- [Prompt] Wherever a picture appears, skip it and retype the rest of the data exactly.
------------------------------------------------------------
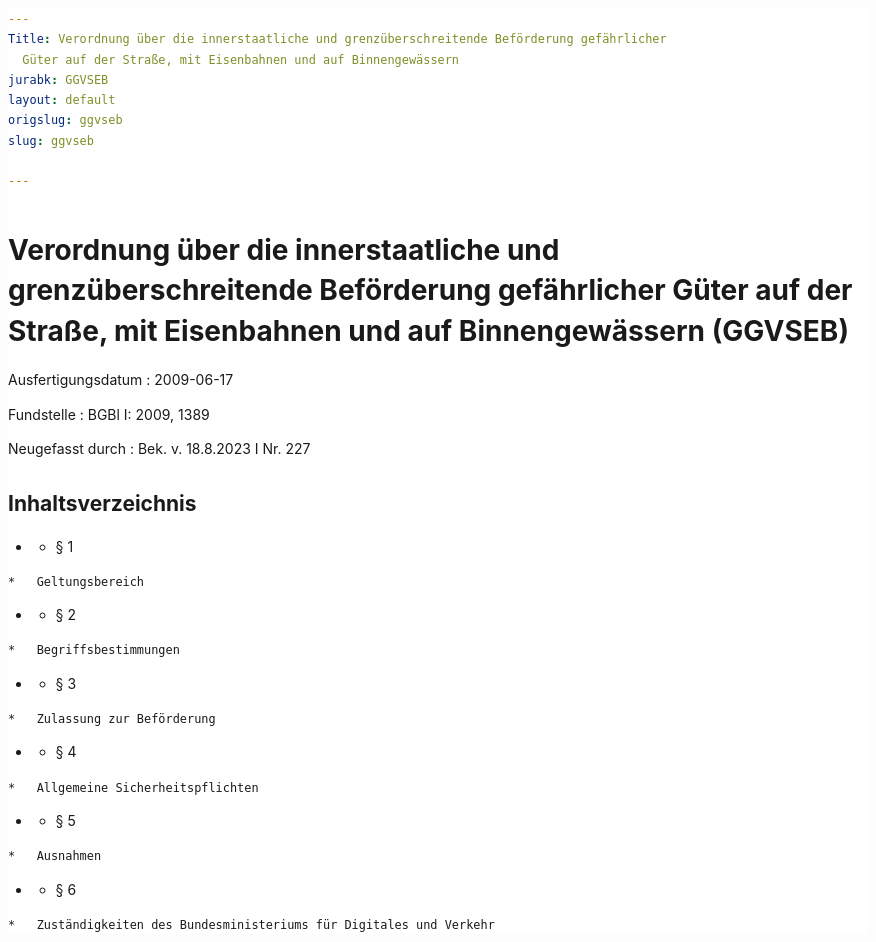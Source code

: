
 ```yaml
---
Title: Verordnung über die innerstaatliche und grenzüberschreitende Beförderung gefährlicher
  Güter auf der Straße, mit Eisenbahnen und auf Binnengewässern
jurabk: GGVSEB
layout: default
origslug: ggvseb
slug: ggvseb

---
```


# Verordnung über die innerstaatliche und grenzüberschreitende Beförderung gefährlicher Güter auf der Straße, mit Eisenbahnen und auf Binnengewässern (GGVSEB)

Ausfertigungsdatum
:   2009-06-17

Fundstelle
:   BGBl I: 2009, 1389

Neugefasst durch
:   Bek. v. 18.8.2023 I Nr. 227

[^f772147_01_BJNR138900009]:     Diese Verordnung dient der Umsetzung der Delegierten Richtlinie (EU) 2022/2407 der Kommission vom 20. September 2022 zur Anpassung der Anhänge der Richtlinie 2008/68/EG des Europäischen Parlaments und des Rates an den wissenschaftlichen und technischen Fortschritt (ABl. L 317 vom 9. Dezember 2022, S. 64).


## Inhaltsverzeichnis


*    *   § 1

    *   Geltungsbereich


*    *   § 2

    *   Begriffsbestimmungen


*    *   § 3

    *   Zulassung zur Beförderung


*    *   § 4

    *   Allgemeine Sicherheitspflichten


*    *   § 5

    *   Ausnahmen


*    *   § 6

    *   Zuständigkeiten des Bundesministeriums für Digitales und Verkehr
------------------------------------------------------------
- [Result for this exercise]
Source code

:
 ```yaml
---
Title: Verordnung über die innerstaatliche und grenzüberschreitende Beförderung gefährlicher
  Güter auf der Straße, mit Eisenbahnen und auf Binnengewässern
jurabk: GGVSEB
layout: default
origslug: ggvseb
slug: ggvseb

---
```


# Verordnung über die innerstaatliche und grenzüberschreitende Beförderung gefährlicher Güter auf der Straße, mit Eisenbahnen und auf Binnengewässern (GGVSEB)

Ausfertigungsdatum
:   2009-06-17

Fundstelle
:   BGBl I: 2009, 1389

Neugefasst durch
:   Bek. v. 18.8.2023 I Nr. 227

[^f772147_01_BJNR138900009]:     Diese Verordnung dient der Umsetzung der Delegierten Richtlinie (EU) 2022/2407 der Kommission vom 20. September 2022 zur Anpassung der Anhänge der Richtlinie 2008/68/EG des Europäischen Parlaments und des Rates an den wissenschaftlichen und technischen Fortschritt (ABl. L 317 vom 9. Dezember 2022, S. 64).


## Inhaltsverzeichnis


*    *   § 1

    *   Geltungsbereich


*    *   § 2

    *   Begriffsbestimmungen


*    *   § 3

    *   Zulassung zur Beförderung


*    *   § 4

    *   Allgemeine Sicherheitspflichten


*    *   § 5

    *   Ausnahmen


*    *   § 6

    *   Zuständigkeiten des Bundesministeriums für Digitales und Verkehr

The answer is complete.